Now that you know how surviving bear species relate to one another and to more distant relatives, let’s take a quick glance at their ancestors as they have appeared and disappeared or migrated across the globe during the past several million years.
The traits by which bears cope with current environments were shaped by millennia of varying selection pressures. Information on past environmental conditions, and on how bears adapted to them, may help us understand and compensate for the limitations of their adaptation to modern conditions. We need to consider factors that once allowed extant bears to flourish while other species disappeared. Among these factors are habitat conditions and preferences, feeding habits, interspecific competition, and defense against enemies.

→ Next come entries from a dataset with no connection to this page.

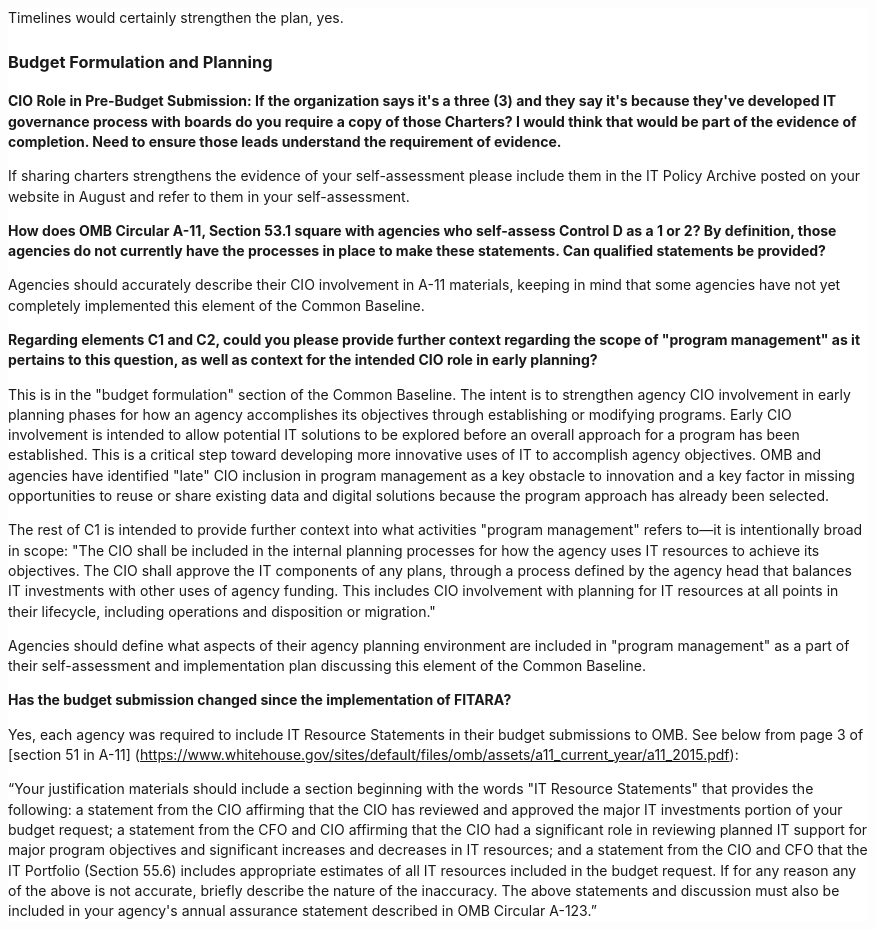 Timelines would certainly strengthen the plan, yes.

### Budget Formulation and Planning <a id="Budget"></a>

**CIO Role in Pre-Budget Submission:  If the organization says it's a three (3) and they say it's because they've developed IT governance process with boards do you require a copy of those Charters?  I would think that would be part of the evidence of completion.  Need to ensure those leads understand the requirement of evidence.**

If sharing charters strengthens the evidence of your self-assessment please include them in the IT Policy Archive posted on your website in August and refer to them in your self-assessment.

**How does OMB Circular A-11, Section 53.1 square with agencies who self-assess Control D as a 1 or 2? By definition, those agencies do not currently have the processes in place to make these statements. Can qualified statements be provided?**

Agencies should accurately describe their CIO involvement in A-11 materials, keeping in mind that some agencies have not yet completely implemented this element of the Common Baseline.

**Regarding elements C1 and C2, could you please provide further context regarding the scope of "program management" as it pertains to this question, as well as context for the intended CIO role in early planning?**

This is in the "budget formulation" section of the Common Baseline. The intent is to strengthen agency CIO involvement in early planning phases for how an agency accomplishes its objectives through establishing or modifying programs. Early CIO involvement is intended to allow potential IT solutions to be explored before an overall approach for a program has been established. This is a critical step toward developing more innovative uses of IT to accomplish agency objectives. OMB and agencies have identified "late" CIO inclusion in program management as a key obstacle to innovation and a key factor in missing opportunities to reuse or share existing data and digital solutions because the program approach has already been selected.

The rest of C1 is intended to provide further context into what activities "program management" refers to—it is intentionally broad in scope: "The CIO shall be included in the internal planning processes for how the agency uses IT resources to achieve its objectives. The CIO shall approve the IT components of any plans, through a process defined by the agency head that balances IT investments with other uses of agency funding. This includes CIO involvement with planning for IT resources at all points in their lifecycle, including operations and disposition or migration."

Agencies should define what aspects of their agency planning environment are included in "program management" as a part of their self-assessment and implementation plan discussing this element of the Common Baseline.

**Has the budget submission changed since the implementation of FITARA?**

Yes, each agency was required to include IT Resource Statements in their budget submissions to OMB. See below from page 3 of [section 51 in A-11] (https://www.whitehouse.gov/sites/default/files/omb/assets/a11_current_year/a11_2015.pdf):

  “Your justification materials should include a section beginning with the words "IT Resource Statements" that provides the following: a statement from the CIO affirming that the CIO has reviewed and approved the major IT investments portion of your budget request; a statement from the CFO and CIO affirming that the CIO had a significant role in reviewing planned IT support for major program objectives and significant increases and decreases in IT resources; and a statement from the CIO and CFO that the IT Portfolio (Section 55.6) includes appropriate estimates of all IT resources included in the budget request. If for any reason any of the above is not accurate, briefly describe the nature of the inaccuracy. The above statements and discussion must also be included in your agency's annual assurance statement described in OMB Circular A-123.”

The phylogenetic record for ursidae, especially dating from the early Pleistocene, is one of the most complete for any mammal. Their durable bones have been preserved in caves where they denned and died (Kurten 1976). This record documents the origin and ecological radiation for most extant species from the Miocene and Pliocene, through Pleistocene glacial and interglacial periods, to the present. (Tables 1:1 & 1.2). Further evidence is provided by comparative study of the anatomy, karyotypes, and biochemistry of living species.
Deriving from carnivore stock, millions of years of selection pressures adapted most bears to increasingly herbivorous diets. This trend reached its zenith in the European and Florida cave bears, along with the giant panda, whose dentition and skull structure are specialized for chewing tough plant tissue. By contrast, giant short-faced bear and polar bear reverted to the ancestral predatory life style. Other ursids are omnivorous, eating mostly fruit, nuts, other low-fiber vegetation, colonial insects, and occasionally vertebrate prey. Some commonly dig for corms, bulbs, tubers, or rodent prey. Most bears eat invertebrates, especially colonial insects. But only the sloth bear has specialized for feeding on termites. It is also the only ursid to share the giant panda trait of being able to grasp food with one paw.
Bears inhabit biomes ranging from wet and dry tropical forests to the arctic tundra and sea ice, in Eurasia, North America, and South America. Like their ancestors, most bears are superb climbers, at least until they grow so large that size impairs climbing. Bears ascend trees to obtain food and for refuge from some enemies. Young of virtually all bear species may have climbed to refuge. But adults of the larger species rely for protection more on their combative ability. This strategy enables them to make fuller use of foods found in tree-poor habitats such as grasslands, shrublands, and polar sea ice.
Overall bears have been superbly adaptable, in part through morpho-physiological adjustments, but mostly through their intelligence and behavioral versatility.